Bom-Crioulo tornara-se assim, esquecido e indiferente, desde que se metera com o Aleixo, o tal grumete, o belo marinheiro de olhos azuis” 
(trecho de O Bom Crioulo, de Adolfo Caminha).

O livro selecionado para o Clube de Leitura Leitores da Cidade de agosto é  Bom-Crioulo, um clássico da Literatura Naturalista Brasileira. O romance foi escrito e publicado em 1895 pelo escritor cearense Adolfo Caminha (1867-1897) e é considerado o primeiro romance da Literatura Brasileira a tratar da temática homoafetiva e ter como protagonistas personagens masculinos que vivem um relacionamento homossexual.

A trama do romance se constrói a partir da relação desses dois personagens, Amaro e Aleixo, com seus conflitos, angústias e inadaptações sociais, que geram um desenrolar dramático dessa relação, com desfechos fatídicos. Amaro era escravo fugido de uma fazenda de café no Rio de Janeiro e acabou se alistando na Marinha Brasileira, onde encontrou a liberdade na condição de marinheiro de segunda classe. Com o passar dos anos,  ganhou prestígio junto aos seus superiores e pares com sua força física, generosidade e disciplina, que lhe renderam a alcunha de “Bom-Crioulo”. Essa posição que ganhou só era ameaçada pelo vício em bebida alcóolica e seus efeitos, arrumando brigas e confusões quando estava em terra firme.

Numa dessas embarcações em que prestava serviço, Amaro conheceu o aprendiz de marinheiro Aleixo, jovem franzino de olhos azuis,  que chamou sua atenção pela alva beleza e candura, despertando sensações instintivas e de atração sexual pelo jovem grumete. “O desejo fisiológico da posse mútua, essa atração animal que faz o homem escravo da mulher e que em todas as espécies impulsiona o macho para a fêmea, sentiu-a o Bom–Crioulo ao cruzar pela primeira vez com o grumetezinho”.

Seu comportamento, influenciado por essa paixão, alterou sua relação com seus superiores e demais marinheiros, no intuito de defender o jovem Aleixo de possíveis castigos e afrontamentos.
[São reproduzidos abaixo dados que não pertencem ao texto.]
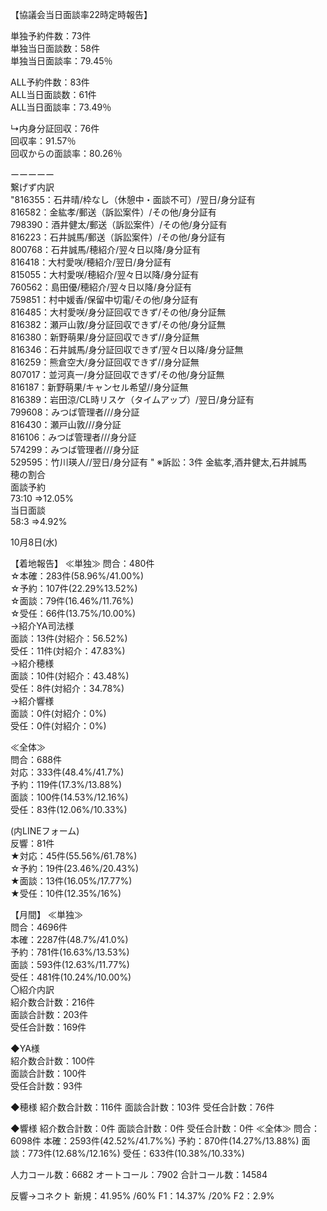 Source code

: 【協議会当日面談率22時定時報告】  

単独予約件数：73件  
単独当日面談数：58件  
単独当日面談率：79.45％  

ALL予約件数：83件  
ALL当日面談数：61件  
ALL当日面談率：73.49％  

↳内身分証回収：76件  
回収率：91.57％  
回収からの面談率：80.26％  

ーーーーー  
繋げず内訳  
"816355：石井晴/枠なし（休憩中・面談不可）/翌日/身分証有  
816582：金紘孝/郵送（訴訟案件）/その他/身分証有  
798390：酒井健太/郵送（訴訟案件）/その他/身分証有  
816223：石井誠馬/郵送（訴訟案件）/その他/身分証有  
800768：石井誠馬/穂紹介/翌々日以降/身分証有  
816418：大村愛咲/穂紹介/翌日/身分証有  
815055：大村愛咲/穂紹介/翌々日以降/身分証有  
760562：島田優/穂紹介/翌々日以降/身分証有  
759851：村中媛香/保留中切電/その他/身分証有  
816485：大村愛咲/身分証回収できず/その他/身分証無  
816382：瀬戸山敦/身分証回収できず/その他/身分証無  
816380：新野萌果/身分証回収できず//身分証無  
816346：石井誠馬/身分証回収できず/翌々日以降/身分証無  
816259：熊倉空大/身分証回収できず//身分証無  
807017：並河真一/身分証回収できず/その他/身分証無  
816187：新野萌果/キャンセル希望//身分証無  
816389：岩田涼/CL時リスケ（タイムアップ）/翌日/身分証有  
799608：みつば管理者///身分証  
816430：瀬戸山敦///身分証  
816106：みつば管理者///身分証  
574299：みつば管理者///身分証  
529595：竹川瑛人//翌日/身分証有  "
※訴訟：3件 金紘孝,酒井健太,石井誠馬  
穂の割合  
面談予約  
73:10 ⇒12.05%  
当日面談  
58:3 ⇒4.92%    

10月8日(水) 
 
【着地報告】 
≪単独≫ 
問合：480件  
☆本確：283件(58.96%/41.00%)  
☆予約：107件(22.29%13.52%)  
☆面談：79件(16.46%/11.76%)  
☆受任：66件(13.75%/10.00%)  
→紹介YA司法様  
面談：13件(対紹介：56.52%)  
受任：11件(対紹介：47.83%)  
→紹介穂様  
面談：10件(対紹介：43.48%)  
受任：8件(対紹介：34.78%)  
→紹介響様  
面談：0件(対紹介：0%)  
受任：0件(対紹介：0%)  
 
≪全体≫  
問合：688件  
対応：333件(48.4%/41.7%)  
予約：119件(17.3%/13.88%)  
面談：100件(14.53%/12.16%)  
受任：83件(12.06%/10.33%)  
 
(内LINEフォーム)  
反響：81件  
★対応：45件(55.56%/61.78%)  
☆予約：19件(23.46%/20.43%)  
★面談：13件(16.05%/17.77%)  
★受任：10件(12.35%/16%)  
 
 
【月間】 
≪単独≫  
問合：4696件  
本確：2287件(48.7%/41.0%)  
予約：781件(16.63%/13.53%)  
面談：593件(12.63%/11.77%)  
受任：481件(10.24%/10.00%)  
〇紹介内訳  
紹介数合計数：216件  
面談合計数：203件  
受任合計数：169件  
 
◆YA様  
紹介数合計数：100件  
面談合計数：100件  
受任合計数：93件  
 
◆穂様 
紹介数合計数：116件 
面談合計数：103件 
受任合計数：76件 
 
◆響様 
紹介数合計数：0件 
面談合計数：0件 
受任合計数：0件 
≪全体≫ 
問合：6098件 
本確：2593件(42.52%/41.7%%) 
予約：870件(14.27%/13.88%) 
面談：773件(12.68%/12.16%) 
受任：633件(10.38%/10.33%) 
 
人力コール数：6682 
オートコール：7902 
合計コール数：14584 
 
反響→コネクト 
新規：41.95% /60% 
F1：14.37% /20% 
F2：2.9%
Durante alguns meses, já em terra firme, experimentaram uma vida em comum numa pensão carioca, senhoriada pela portuguesa Dona Carolina. Foram semanas em que o casal de marinheiros tornaram-se cúmplices e aprofundaram aquela amizade iniciada em alto-mar para um relacionamento amoroso e sexual. 

“Decorreu quase um ano sem que o fio tenaz dessa amizade misteriosa, cultivada no alto da rua da Misericórdia, sofresse o mais leve abalo. Os dois marinheiros viviam um para o outro”. Semanas marcadas mais por encontros do que por desencontros, o que começou a mudar após Amaro ser realocado para uma nova embarcação. Iniciou-se,  naquele momento, o declínio da relação e o posterior envolvimento de Aleixo com a senhora da pensão Dona Carolina. “Sim, que podia ele esperar de Bom-Crioulo? Nada, e, no entanto, estava sacrificando a saúde, o corpo, a mocidade... Ora, não valia a pena”. O que se seguiu foi uma progressiva degeneração física e psicológica de Amaro, sucumbindo ao vício da bebida, que se desdobrou num desfecho trágico desse triângulo amoroso.

O romance Bom-Crioulo trouxe à época temáticas que até então eram grandes tabus sociais, como a homossexualidade, assim como também os relacionamentos inter-raciais e o tratamento punitivo e os castigos físicos aplicados na Marinha brasileira. Por conta disso, a obra foi duramente criticada, recebendo críticas negativas avassaladoras, que atribuíam ao livro uma narrativa transgressora e abominável. Contudo, escrito num contexto Naturalista, o livro expressa posições preconceituosas e homofóbicas, animalizando e patologizando o comportamento sexual dos personagens, interseccionando questões de raça, gênero e sexualidade.

Outra característica da narrativa que diz respeito ao seu caráter Naturalista, é a sua escrita linear e objetiva, que tenta apreender a realidade da maneira mais factível possível, atribuindo aos seus personagens comportamentos determinados pelas condições ambientais e de hereditariedade, sendo os vícios, as perversões sexuais, a violência e as degenerações físicas e mentais inerentes ao modo de vida, principalmente das classes populares, condicionadas pelo ambiente social degradado em que viviam. “Não havia jeito, senão ter paciência, uma vez que a natureza impunha-lhe esse castigo”.